Task: Set down exactly, from the records below, the line with "## Save Posts" through the line with "## Write Markdown Posts", and nothing else.

── Entries shown ──

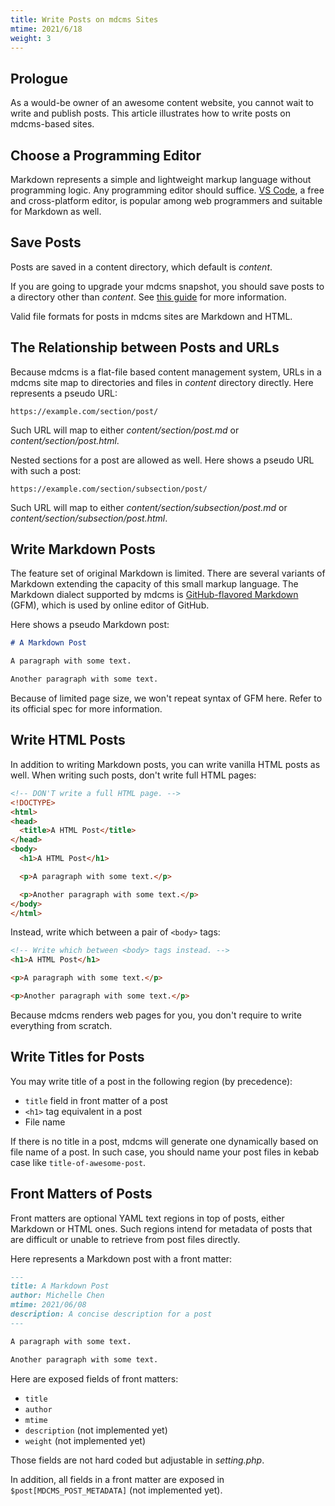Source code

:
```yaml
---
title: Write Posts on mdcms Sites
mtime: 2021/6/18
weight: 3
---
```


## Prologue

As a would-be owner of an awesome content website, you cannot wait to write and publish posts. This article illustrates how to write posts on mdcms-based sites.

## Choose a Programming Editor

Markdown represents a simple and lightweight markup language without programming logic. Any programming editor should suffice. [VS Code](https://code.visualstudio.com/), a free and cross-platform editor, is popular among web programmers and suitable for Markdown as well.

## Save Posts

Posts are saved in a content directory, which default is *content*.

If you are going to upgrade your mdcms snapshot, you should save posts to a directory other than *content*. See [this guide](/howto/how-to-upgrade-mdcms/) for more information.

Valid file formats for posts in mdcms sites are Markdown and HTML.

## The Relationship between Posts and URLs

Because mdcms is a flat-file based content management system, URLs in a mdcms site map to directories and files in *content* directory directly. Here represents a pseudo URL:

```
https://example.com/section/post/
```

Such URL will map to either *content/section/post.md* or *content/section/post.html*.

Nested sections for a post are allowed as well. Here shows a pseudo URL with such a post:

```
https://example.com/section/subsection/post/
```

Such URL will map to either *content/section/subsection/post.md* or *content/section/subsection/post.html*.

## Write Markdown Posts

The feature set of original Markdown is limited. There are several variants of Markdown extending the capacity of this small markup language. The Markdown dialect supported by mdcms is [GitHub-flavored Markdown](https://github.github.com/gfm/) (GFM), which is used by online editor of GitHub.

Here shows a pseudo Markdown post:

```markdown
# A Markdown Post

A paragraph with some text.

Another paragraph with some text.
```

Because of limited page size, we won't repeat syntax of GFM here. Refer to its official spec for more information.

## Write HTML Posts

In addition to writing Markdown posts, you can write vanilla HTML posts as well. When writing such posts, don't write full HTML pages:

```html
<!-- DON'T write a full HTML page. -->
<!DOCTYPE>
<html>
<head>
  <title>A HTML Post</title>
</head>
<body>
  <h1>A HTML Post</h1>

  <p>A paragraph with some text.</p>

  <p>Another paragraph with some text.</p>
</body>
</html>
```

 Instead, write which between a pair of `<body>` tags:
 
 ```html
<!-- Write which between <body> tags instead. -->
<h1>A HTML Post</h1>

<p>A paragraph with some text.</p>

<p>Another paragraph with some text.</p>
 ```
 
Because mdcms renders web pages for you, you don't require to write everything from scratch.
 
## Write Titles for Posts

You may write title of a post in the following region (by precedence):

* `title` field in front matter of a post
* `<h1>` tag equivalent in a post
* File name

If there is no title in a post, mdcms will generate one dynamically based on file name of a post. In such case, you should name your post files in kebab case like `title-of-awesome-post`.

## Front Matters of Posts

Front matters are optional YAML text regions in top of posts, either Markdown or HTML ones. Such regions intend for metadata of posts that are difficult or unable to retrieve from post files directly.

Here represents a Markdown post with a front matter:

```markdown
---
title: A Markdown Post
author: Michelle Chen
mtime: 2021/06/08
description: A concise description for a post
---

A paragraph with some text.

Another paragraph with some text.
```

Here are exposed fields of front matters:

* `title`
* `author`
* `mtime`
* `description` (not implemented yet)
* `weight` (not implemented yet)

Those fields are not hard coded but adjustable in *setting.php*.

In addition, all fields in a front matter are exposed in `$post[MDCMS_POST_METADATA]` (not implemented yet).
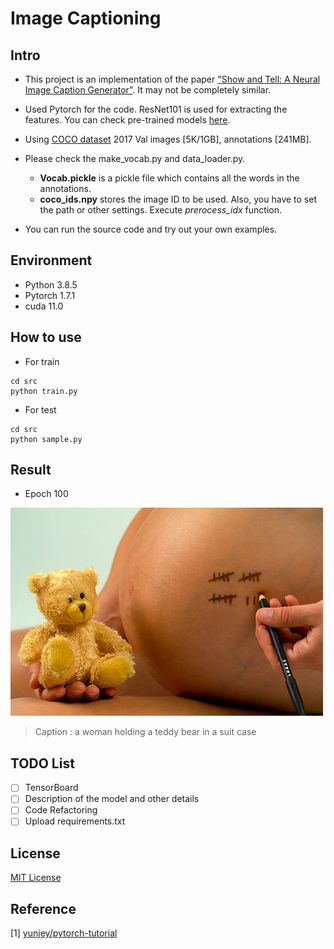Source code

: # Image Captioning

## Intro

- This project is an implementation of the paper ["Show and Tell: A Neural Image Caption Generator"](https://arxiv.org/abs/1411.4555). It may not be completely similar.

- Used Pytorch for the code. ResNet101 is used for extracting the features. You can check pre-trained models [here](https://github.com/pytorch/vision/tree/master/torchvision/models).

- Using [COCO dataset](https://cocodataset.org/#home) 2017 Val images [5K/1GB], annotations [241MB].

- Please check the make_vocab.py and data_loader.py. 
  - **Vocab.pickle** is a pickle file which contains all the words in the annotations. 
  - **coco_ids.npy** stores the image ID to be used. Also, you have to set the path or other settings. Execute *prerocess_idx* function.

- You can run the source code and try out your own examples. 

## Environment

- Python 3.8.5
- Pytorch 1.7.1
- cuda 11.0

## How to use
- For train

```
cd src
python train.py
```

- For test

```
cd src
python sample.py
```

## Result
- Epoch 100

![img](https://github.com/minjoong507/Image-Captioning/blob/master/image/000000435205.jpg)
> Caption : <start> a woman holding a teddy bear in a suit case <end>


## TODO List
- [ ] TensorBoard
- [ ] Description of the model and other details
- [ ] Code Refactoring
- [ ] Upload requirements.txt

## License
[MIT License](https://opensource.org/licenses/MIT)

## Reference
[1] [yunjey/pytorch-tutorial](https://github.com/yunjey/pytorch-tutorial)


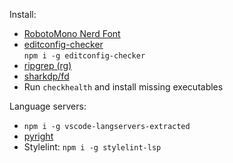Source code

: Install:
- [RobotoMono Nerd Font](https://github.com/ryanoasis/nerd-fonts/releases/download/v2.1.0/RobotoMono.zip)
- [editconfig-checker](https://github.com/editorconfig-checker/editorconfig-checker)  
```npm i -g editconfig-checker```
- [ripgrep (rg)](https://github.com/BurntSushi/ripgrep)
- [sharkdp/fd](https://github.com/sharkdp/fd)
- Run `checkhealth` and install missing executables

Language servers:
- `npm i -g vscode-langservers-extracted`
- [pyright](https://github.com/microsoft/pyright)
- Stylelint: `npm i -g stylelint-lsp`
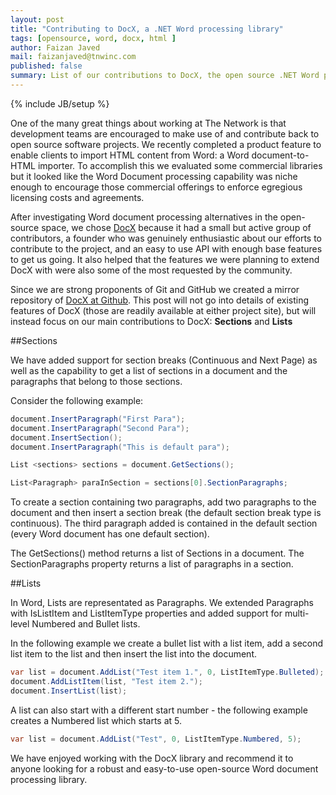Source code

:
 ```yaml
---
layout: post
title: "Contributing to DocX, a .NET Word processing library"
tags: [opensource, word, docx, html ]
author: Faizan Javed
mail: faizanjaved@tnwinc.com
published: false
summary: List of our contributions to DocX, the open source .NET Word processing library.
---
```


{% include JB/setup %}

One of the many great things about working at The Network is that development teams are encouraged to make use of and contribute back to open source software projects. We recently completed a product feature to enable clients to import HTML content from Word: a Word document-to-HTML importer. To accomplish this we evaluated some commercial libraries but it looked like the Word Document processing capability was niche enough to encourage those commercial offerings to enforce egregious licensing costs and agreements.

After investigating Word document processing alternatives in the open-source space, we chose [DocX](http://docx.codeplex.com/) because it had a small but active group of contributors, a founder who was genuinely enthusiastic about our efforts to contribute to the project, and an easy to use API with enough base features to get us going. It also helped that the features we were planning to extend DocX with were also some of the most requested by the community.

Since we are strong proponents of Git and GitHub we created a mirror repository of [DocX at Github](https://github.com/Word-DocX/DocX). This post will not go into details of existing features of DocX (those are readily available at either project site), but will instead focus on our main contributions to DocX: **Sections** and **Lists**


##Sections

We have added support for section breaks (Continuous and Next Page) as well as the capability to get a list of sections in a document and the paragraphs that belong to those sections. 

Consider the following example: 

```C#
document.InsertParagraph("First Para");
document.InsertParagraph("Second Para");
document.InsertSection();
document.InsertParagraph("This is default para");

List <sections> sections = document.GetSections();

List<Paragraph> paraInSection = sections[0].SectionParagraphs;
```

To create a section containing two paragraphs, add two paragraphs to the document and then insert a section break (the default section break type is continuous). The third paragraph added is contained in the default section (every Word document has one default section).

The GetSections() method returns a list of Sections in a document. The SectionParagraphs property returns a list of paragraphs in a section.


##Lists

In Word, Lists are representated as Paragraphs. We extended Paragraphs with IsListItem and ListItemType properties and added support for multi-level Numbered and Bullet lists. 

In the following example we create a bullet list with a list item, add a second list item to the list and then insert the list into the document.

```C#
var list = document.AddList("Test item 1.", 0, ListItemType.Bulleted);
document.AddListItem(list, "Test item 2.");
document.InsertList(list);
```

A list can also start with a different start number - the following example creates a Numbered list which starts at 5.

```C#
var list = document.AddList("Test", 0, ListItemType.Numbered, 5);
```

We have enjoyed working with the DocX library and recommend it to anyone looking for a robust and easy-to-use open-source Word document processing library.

───

Response to this exercise:
## Save Posts

Posts are saved in a content directory, which default is *content*.

If you are going to upgrade your mdcms snapshot, you should save posts to a directory other than *content*. See [this guide](/howto/how-to-upgrade-mdcms/) for more information.

Valid file formats for posts in mdcms sites are Markdown and HTML.

## The Relationship between Posts and URLs

Because mdcms is a flat-file based content management system, URLs in a mdcms site map to directories and files in *content* directory directly. Here represents a pseudo URL:

```
https://example.com/section/post/
```

Such URL will map to either *content/section/post.md* or *content/section/post.html*.

Nested sections for a post are allowed as well. Here shows a pseudo URL with such a post:

```
https://example.com/section/subsection/post/
```

Such URL will map to either *content/section/subsection/post.md* or *content/section/subsection/post.html*.

## Write Markdown Posts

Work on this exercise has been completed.